ING GROEP N.V. (A3 NEGATIVE)

The two-notch downgrade of ING Groep's long-term senior debt was prompted by the downgrade of ING Bank's long-term senior ratings. The negative outlooks are aligned. ING Groep is the main holding company of the group and parent company of ING Verzekeringen N.V. (Baa2 debt rating) and ING Bank. Going forward, and following management's announcement that it intends to divest the entire insurance operation by the end of 2013, ING Groep will become a pure bank with its ownership limited to ING's banking activities. Therefore, ING Groep's senior and subordinated ratings reflect Moody's standard notching for bank holding companies relative to ING Bank's ratings.

ING BELGIUM SA/NV (A2 NEGATIVE/P-1, C-/baa1, NEGATIVE)
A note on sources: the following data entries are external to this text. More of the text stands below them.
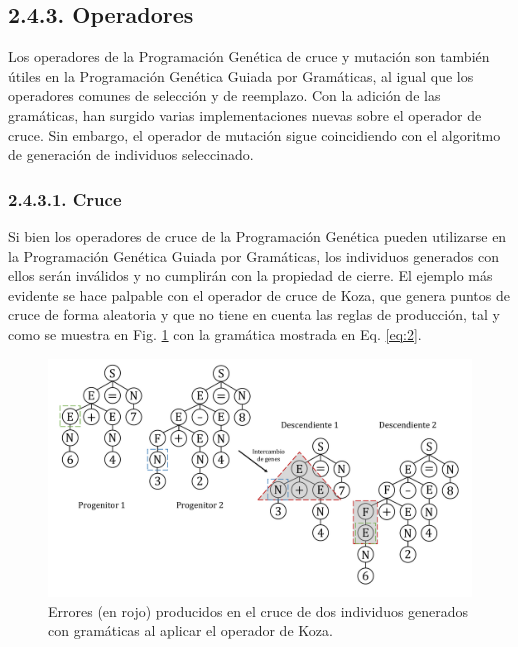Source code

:\documentclass[spanish,a4paper,12pt,twoside]{report}
\begin{document}
    \subsection*{\large 2.4.3. Operadores}
    Los operadores de la Programación Genética de cruce y mutación son también útiles en la Programación Genética Guiada por Gramáticas, al igual que los operadores comunes de selección y de reemplazo. Con la adición de las gramáticas, han surgido varias implementaciones nuevas sobre el operador de cruce. Sin embargo, el operador de mutación sigue coincidiendo con el algoritmo de generación de individuos seleccinado.
    
      \subsubsection*{\normalsize 2.4.3.1. Cruce}
      Si bien los operadores de cruce de la Programación Genética pueden utilizarse en la Programación Genética Guiada por Gramáticas, los individuos generados con ellos serán inválidos y no cumplirán con la propiedad de cierre. El ejemplo más evidente se hace palpable con el operador de cruce de Koza, que genera puntos de cruce de forma aleatoria y que no tiene en cuenta las reglas de producción, tal y como se muestra en Fig. \ref{fig:7} con la gramática mostrada en Eq. \ref{eq:2}. \par
      \begin{figure}[H]
        \centering
        \includegraphics[width = 1\textwidth]{resources/Fig7.pdf}
        \caption{Errores (en rojo) producidos en el cruce de dos individuos generados con gramáticas al aplicar el operador de Koza.}
        \label{fig:7}
      \end{figure} \par
      
\end{document}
The lowering of ING Belgium's standalone credit assessment to baa1 reflects the strong interdependence of the bank with its parent company due to certain unsecured intra-group exposures. We understand these exposures will be subject to new regulatory limitations capping them at the level of the subsidiary's equity by the end of 2012. Given this concentration risk, we believe there is a convergence between the profile of ING Belgium and that of the group and the subsidiary's standalone credit strength remains aligned with the one of ING Bank. Supporting factors for ING Belgium's standalone credit strength include its solid financial profile as one of the leading commercial banks in Belgium with deeply entrenched franchises. ING Belgium's A2 long-term senior ratings continue to incorporate two notches of systemic uplift from its baa1 standalone credit assessment, reflecting the bank's strong market position in Belgium. The negative outlook on its ratings reflects the negative outlook on all of ING Bank's ratings in the context of the above-mentioned interdependence.

ING DiBa AG (A2 NEGATIVE/P-1, C/a3, NEGATIVE)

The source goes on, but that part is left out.